### Your objective
Could you show each line of the records that contains the word "mbox"?

Listed records Block Start

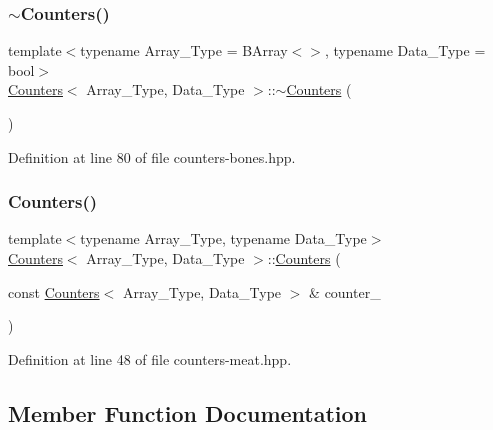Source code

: \subsubsection{\texorpdfstring{$\sim$\+Counters()}{~Counters()}}
{\footnotesize\ttfamily template$<$typename Array\+\_\+\+Type = B\+Array$<$$>$, typename Data\+\_\+\+Type = bool$>$ \\
\hyperlink{class_counters}{Counters}$<$ Array\+\_\+\+Type, Data\+\_\+\+Type $>$\+::$\sim$\hyperlink{class_counters}{Counters} (\begin{DoxyParamCaption}{ }\end{DoxyParamCaption})\hspace{0.3cm}{\ttfamily [inline]}}



Definition at line 80 of file counters-\/bones.\+hpp.

\mbox{\label{class_counters_a178c0267c1f52a36e10e9d257a21a224}} 
\subsubsection{\texorpdfstring{Counters()}{Counters()}\hspace{0.1cm}{\footnotesize\ttfamily [2/2]}}
{\footnotesize\ttfamily template$<$typename Array\+\_\+\+Type, typename Data\+\_\+\+Type$>$ \\
\hyperlink{class_counters}{Counters}$<$ Array\+\_\+\+Type, Data\+\_\+\+Type $>$\+::\hyperlink{class_counters}{Counters} (\begin{DoxyParamCaption}\item[{const \hyperlink{class_counters}{Counters}$<$ Array\+\_\+\+Type, Data\+\_\+\+Type $>$ \&}]{counter\+\_\+ }\end{DoxyParamCaption})\hspace{0.3cm}{\ttfamily [inline]}}



Definition at line 48 of file counters-\/meat.\+hpp.



\subsection{Member Function Documentation}
\mbox{\label{class_counters_a5b5dafc7a3e0eedae400457f69937613}}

Listed records Block End

### Response below
\mbox{\label{class_counters_a178c0267c1f52a36e10e9d257a21a224}} 
\mbox{\label{class_counters_a5b5dafc7a3e0eedae400457f69937613}}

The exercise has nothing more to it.